原美濃守、物見となって上杉の陣中に分け入る
 物見に立った原美濃守信俊は、敵の槍場前で敵陣が見えたが、まだ備え立ての最中だった。この様子を見ながら身の装具をあらためていたところ、その姿を上杉兵に気づかれてしまった。一万余りの上杉兵が一斉に騒ぎ出したので、砂煙は立ちのぼり、美濃守も次第、次第に前へ出て、気づいたときには槍場のもとまで来てしまっていた。これより内へ入ると命の保証はない。しかし、このまま帰ると斥候の役が果たせない。あれこれ迷った末、主君に捧げた命を惜しんでは武士の面目が立たぬと、そのまま槍場の内へ馬を乗り入れ、上杉の備えを見極めた。さらにここまで来て引き返すも無念、「我が首取る者よ見参!見参!」と叫びながら美濃守は弓を引き絞る。矢継ぎ早の精兵が放つ矢に、敵の三条平太夫、新発田隼人は打ち抜かれ、どっと倒れる。
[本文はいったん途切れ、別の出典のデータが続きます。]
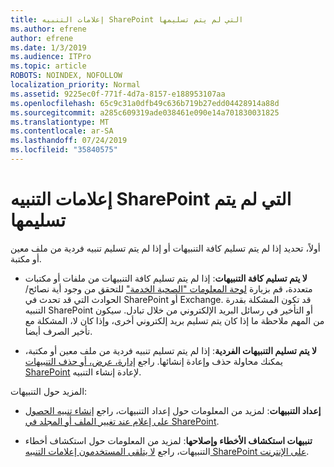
 ```yaml
---
title: إعلامات التنبيه SharePoint التي لم يتم تسليمها
ms.author: efrene
author: efrene
ms.date: 1/3/2019
ms.audience: ITPro
ms.topic: article
ROBOTS: NOINDEX, NOFOLLOW
localization_priority: Normal
ms.assetid: 9225ec0f-771f-4d7a-8157-e188953107aa
ms.openlocfilehash: 65c9c31a0dfb49c636b719b27edd04428914a88d
ms.sourcegitcommit: a285c609319ade038461e090e14a701830031825
ms.translationtype: MT
ms.contentlocale: ar-SA
ms.lasthandoff: 07/24/2019
ms.locfileid: "35840575"
---
```

# <a name="sharepoint-alert-notifications-not-delivered"></a>إعلامات التنبيه SharePoint التي لم يتم تسليمها 

أولاً، تحديد إذا لم يتم تسليم كافة التنبيهات أو إذا لم يتم تسليم تنبيه فردية من ملف معين أو مكتبة.

- **لا يتم تسليم كافة التنبيهات**: إذا لم يتم تسليم كافة التنبيهات من ملفات أو مكتبات متعددة، قم بزيارة [لوحة المعلومات "الصحية الخدمة"](https://admin.microsoft.com/AdminPortal/Home#/servicehealth) للتحقق من وجود أية نصائح/الحوادث التي قد تحدث في SharePoint أو Exchange. قد تكون المشكلة بقدرة التنبيه SharePoint أو التأخير في رسائل البريد الإلكتروني من خلال تبادل. سيكون من المهم ملاحظة ما إذا كان يتم تسليم بريد إلكتروني أخرى، وإذا كان لا، المشكلة مع تأخير الصرف أيضا. 

- **لا يتم تسليم التنبيهات الفردية**: إذا لم يتم تسليم تنبيه فردية من ملف معين أو مكتبة، يمكنك محاولة حذف وإعادة إنشائها. راجع [إدارة، عرض، أو حذف التنبيهات SharePoint</a> لإعادة إنشاء التنبيه](https://support.office.com/article/manage-view-or-delete-sharepoint-alerts-99dfb19c-9a90-4a8c-aba1-aa8c8afb0de2#ID0EAADAAA=Online). 
 
المزيد حول التنبيهات:

- **إعداد التنبيهات**: لمزيد من المعلومات حول إعداد التنبيهات، راجع [إنشاء تنبيه الحصول على إعلام عند تغيير الملف أو المجلد في SharePoint](https://support.office.com/article/create-an-alert-to-get-notified-when-a-file-or-folder-changes-in-sharepoint-e5a79e7b-a146-46da-a9ef-d65409ba8918).

- **تنبيهات استكشاف الأخطاء وإصلاحها**: لمزيد من المعلومات حول استكشاف أخطاء التنبيهات، راجع [لا يتلقى المستخدمون إعلامات التنبيه SharePoint على الإنترنت](https://support.office.com/article/users-don-t-receive-sharepoint-online-alert-notifications-14fc22dd-e873-482c-844d-f67ad41313f1).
 美濃守は矢種を射尽くしたあとも、三尺八寸の太刀を差しかざし、上杉兵を切り立て切り立て、四方八方に馬を踊らせ切りまくった。

 この時、直江山城守が踊り出て、美濃守を討とうとした。それを遙かに眺めていた謙信公、「コリャ、コリャ山城、大軍の中へただ一騎にて駆け込むは、あっぱれの勇士ぞ。大人げなく討とうとするは、不仁の至り。かれを存分に働かせ返せよ」と、追い討つことを差し止め、美濃守は自陣へ馬を返すことができた。
七、原美濃守由緒
信俊、大山伏から陣立ての秘法を授かる  
 甲州の御内に原氏は、原隼人原美濃守・原大隅守・原加賀守などである。その原氏の頭領は加賀守である。  
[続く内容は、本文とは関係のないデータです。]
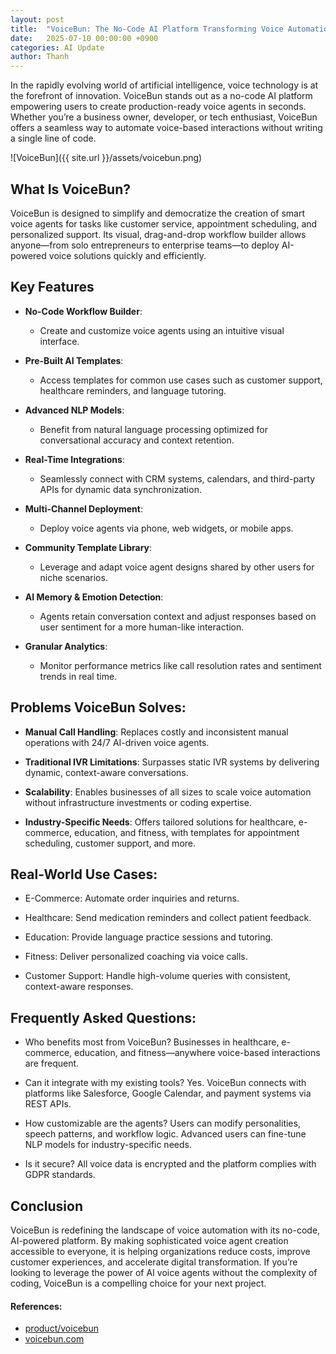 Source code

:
 ```yaml
---
layout: post
title:  "VoiceBun: The No-Code AI Platform Transforming Voice Automation"
date:   2025-07-10 00:00:00 +0900
categories: AI Update
author: Thanh
---
```


In the rapidly evolving world of artificial intelligence, voice technology is at the forefront of innovation. VoiceBun stands out as a no-code AI platform empowering users to create production-ready voice agents in seconds. Whether you’re a business owner, developer, or tech enthusiast, VoiceBun offers a seamless way to automate voice-based interactions without writing a single line of code.


![VoiceBun]({{ site.url }}/assets/voicebun.png)

## **What Is VoiceBun?**

VoiceBun is designed to simplify and democratize the creation of smart voice agents for tasks like customer service, appointment scheduling, and personalized support. Its visual, drag-and-drop workflow builder allows anyone—from solo entrepreneurs to enterprise teams—to deploy AI-powered voice solutions quickly and efficiently.


## **Key Features**

- **No-Code Workflow Builder**: 

    - Create and customize voice agents using an intuitive visual interface.


- **Pre-Built AI Templates**: 

    - Access templates for common use cases such as customer support, healthcare reminders, and language tutoring.


- **Advanced NLP Models**:

    - Benefit from natural language processing optimized for conversational accuracy and context retention.


- **Real-Time Integrations**:

    - Seamlessly connect with CRM systems, calendars, and third-party APIs for dynamic data synchronization.


- **Multi-Channel Deployment**:

    - Deploy voice agents via phone, web widgets, or mobile apps.


- **Community Template Library**:

    - Leverage and adapt voice agent designs shared by other users for niche scenarios.


- **AI Memory & Emotion Detection**:

    - Agents retain conversation context and adjust responses based on user sentiment for a more human-like interaction.


- **Granular Analytics**:

    - Monitor performance metrics like call resolution rates and sentiment trends in real time.


## **Problems VoiceBun Solves**:


- **Manual Call Handling**: Replaces costly and inconsistent manual operations with 24/7 AI-driven voice agents.

- **Traditional IVR Limitations**: Surpasses static IVR systems by delivering dynamic, context-aware conversations.

- **Scalability**: Enables businesses of all sizes to scale voice automation without infrastructure investments or coding expertise.

- **Industry-Specific Needs**: Offers tailored solutions for healthcare, e-commerce, education, and fitness, with templates for appointment scheduling, customer support, and more.


## **Real-World Use Cases**:

- E-Commerce: Automate order inquiries and returns.

- Healthcare: Send medication reminders and collect patient feedback.

- Education: Provide language practice sessions and tutoring.

- Fitness: Deliver personalized coaching via voice calls.

- Customer Support: Handle high-volume queries with consistent, context-aware responses.



## **Frequently Asked Questions**:

- Who benefits most from VoiceBun? Businesses in healthcare, e-commerce, education, and fitness—anywhere voice-based interactions are frequent.

- Can it integrate with my existing tools? Yes. VoiceBun connects with platforms like Salesforce, Google Calendar, and payment systems via REST APIs.

- How customizable are the agents? Users can modify personalities, speech patterns, and workflow logic. Advanced users can fine-tune NLP models for industry-specific needs.

- Is it secure?
All voice data is encrypted and the platform complies with GDPR standards.


## **Conclusion**

VoiceBun is redefining the landscape of voice automation with its no-code, AI-powered platform. By making sophisticated voice agent creation accessible to everyone, it is helping organizations reduce costs, improve customer experiences, and accelerate digital transformation. If you’re looking to leverage the power of AI voice agents without the complexity of coding, VoiceBun is a compelling choice for your next project.


#### References:
- [product/voicebun](https://www.productcool.com/product/voicebun)
- [voicebun.com](https://www.voicebun.com/)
 原美濃守信俊は、始め弥五郎と称し、強力早業の手ききである。殺生を好み、山野にて鉄砲での狩りを楽しみとする。ある夏のこと、狩りに出かけた弥五郎は獲物なく峠を下ろうとすると大山伏に呼び止められた。山伏は弥五郎の家に一宿したいと頼んだ。「お安いご用」と弥五郎は山伏を連れ帰り、白粥一斗をごちそうし、大釜で沸かした熱湯で湯浴びもさせた。久々に望みがかない満足した山伏は、お礼に「千切りの陣立て」の秘法を教えてやろうという。しかし一夜で覚えることは難しいので、弥五郎に白布を用意させ、そこに「チギリ」を書いた。山伏は「この布を差物として出陣すれば、必ず手柄あろう」と授け、かき消すようにふっと消えてしまった。  

 それ以来、信俊はこの布を差物にして出陣し、功名を度々立て、一門武名をあげたという。これ以後、原一党の紋どころを「千切」※と定めたのである。

※千葉氏一族の「原美濃守虎胤」の家紋は「十曜」。
八、越後方引き取りのこと
勘助の弟・帯刀重頼、謙信公に策を進言す
 物見の原美濃守は、馬を馳せ返して、信玄公に「向かう七段の備えの堅固さは盤石のよう。向こうは小連れの備え、大将は鉾矢(ぼうし)の陣と見えまする」と上杉の陣立てを報告した。信玄公は頷き、味方を魚鱗に組んで繰り出した。両軍互いに近づき、どっと上がる鬨(とき)の声、双方放つ鉄砲は千万の雷が一度に頭に落ちたよう。その音は奥は真田の地蔵峠から角間の入りまで響き渡った。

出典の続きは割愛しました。